Thursday, September 23, 2010

training

Well, I got my wish. Yesterday's shift was unbelievably busy. But not in the way I expected. Soon as we walked on the floor my crew was summoned to the training tower where we spent the next 8 hours doing training evolutions. In full gear and breathing apparatus we had to crawl through a blacked out confined space maze where some of the openings were so tight you had to take your pack off and push it in front of you while being careful not to rip your facepiece off, do a self-rescue head first out of a window (check out the video that inspired our training), reviewed policies, covered a hazmat spill using AFF foam (so fun! looked like a giant bubble bath by the time we were done), did a housefire evolution with live burn, and did a high rise fire evolution. By the end of the day I was pretty pooched.
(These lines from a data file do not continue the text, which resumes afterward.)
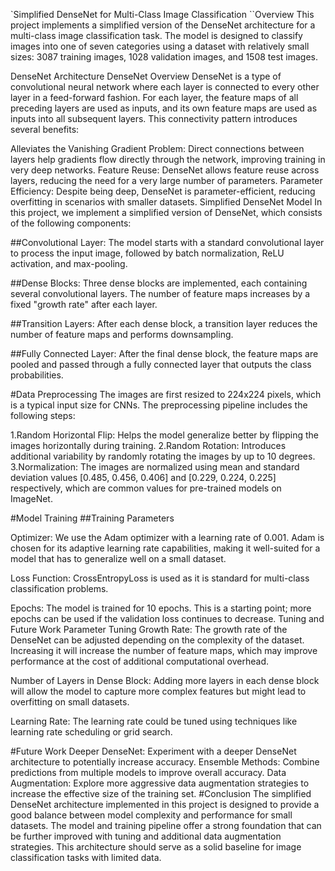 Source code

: `Simplified DenseNet for Multi-Class Image Classification
``Overview
This project implements a simplified version of the DenseNet architecture for a multi-class image classification task. The model is designed to classify images into one of seven categories using a dataset with relatively small sizes: 3087 training images, 1028 validation images, and 1508 test images.

DenseNet Architecture
DenseNet Overview
DenseNet is a type of convolutional neural network where each layer is connected to every other layer in a feed-forward fashion. For each layer, the feature maps of all preceding layers are used as inputs, and its own feature maps are used as inputs into all subsequent layers. This connectivity pattern introduces several benefits:

Alleviates the Vanishing Gradient Problem: Direct connections between layers help gradients flow directly through the network, improving training in very deep networks.
Feature Reuse: DenseNet allows feature reuse across layers, reducing the need for a very large number of parameters.
Parameter Efficiency: Despite being deep, DenseNet is parameter-efficient, reducing overfitting in scenarios with smaller datasets.
Simplified DenseNet Model
In this project, we implement a simplified version of DenseNet, which consists of the following components:

##Convolutional Layer: The model starts with a standard convolutional layer to process the input image, followed by batch normalization, ReLU activation, and max-pooling.

##Dense Blocks: Three dense blocks are implemented, each containing several convolutional layers. The number of feature maps increases by a fixed "growth rate" after each layer.

##Transition Layers: After each dense block, a transition layer reduces the number of feature maps and performs downsampling.

##Fully Connected Layer: After the final dense block, the feature maps are pooled and passed through a fully connected layer that outputs the class probabilities.

#Data Preprocessing
The images are first resized to 224x224 pixels, which is a typical input size for CNNs. The preprocessing pipeline includes the following steps:

1.Random Horizontal Flip: Helps the model generalize better by flipping the images horizontally during training.
2.Random Rotation: Introduces additional variability by randomly rotating the images by up to 10 degrees.
3.Normalization: The images are normalized using mean and standard deviation values [0.485, 0.456, 0.406] and [0.229, 0.224, 0.225] respectively, which are common values for pre-trained models on ImageNet.

#Model Training
##Training Parameters

Optimizer: We use the Adam optimizer with a learning rate of 0.001. Adam is chosen for its adaptive learning rate capabilities, making it well-suited for a model that has to generalize well on a small dataset.

Loss Function: CrossEntropyLoss is used as it is standard for multi-class classification problems.

Epochs: The model is trained for 10 epochs. This is a starting point; more epochs can be used if the validation loss continues to decrease.
Tuning and Future Work
Parameter Tuning
Growth Rate: The growth rate of the DenseNet can be adjusted depending on the complexity of the dataset. Increasing it will increase the number of feature maps, which may improve performance at the cost of additional computational overhead.

Number of Layers in Dense Block: Adding more layers in each dense block will allow the model to capture more complex features but might lead to overfitting on small datasets.

Learning Rate: The learning rate could be tuned using techniques like learning rate scheduling or grid search.

#Future Work
Deeper DenseNet: Experiment with a deeper DenseNet architecture to potentially increase accuracy.
Ensemble Methods: Combine predictions from multiple models to improve overall accuracy.
Data Augmentation: Explore more aggressive data augmentation strategies to increase the effective size of the training set.
#Conclusion
The simplified DenseNet architecture implemented in this project is designed to provide a good balance between model complexity and performance for small datasets. The model and training pipeline offer a strong foundation that can be further improved with tuning and additional data augmentation strategies. This architecture should serve as a solid baseline for image classification tasks with limited data.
I realized that I had some advantages and disadvantages: I rocked the confine space evolution because I am slim enough to squeeze through the tightest of spaces but some of the equipment was fighting against my body... the airpack harness wouldn't cinch up around my waist tight enough so the weight of the pack started to really bug my neck and shoulders after a few hours. And I was stuck humping 60 feet of charged hose line through a smoky house with zero visibility. It came down to feeling my way back to where the hose was deployed... bend over to pick it up, sling it over my shoulder, turn around and head back towards the fire and drag it as far as I could, turn around and do the whole thing back again a half a dozen times... all by my lonesome. What made it harder was that there were two tight corners that I had to manoeuvre around and bending charged fire lines is pretty darn near impossible. I was breathing so hard I couldn't hear radio communications so for every two breaths I took I held my breath for a few seconds just to create some quiet and listen instead of panting and sounding like Darth Vader in my mask. In a real fire situation I would have had help but since this was training with worst case scenarioI was stuck on my own. Good fun anyway. I learned a few other things like it is great fun to slide down a ladder but probably wouldn't be that fun with flames trying to get at my behind, and I also learned that no matter how tasty and delicious, do not eat a plate of greasy french fries on your lunch break right before you are going to be humping hose.... burping in your facepiece is no fun whatsoever.

On a completely different note, my husband finally figured out a way to tame our daughter at the dinner table. Lately she has taken to tap dancing on the table and messing around and doing everything but eat at dinner time. So I had to laugh out loud when he sent me this picture last night:

In desperation he grabbed my laptop and stuck in a DVD. Thomas the Tank Engine saves the day!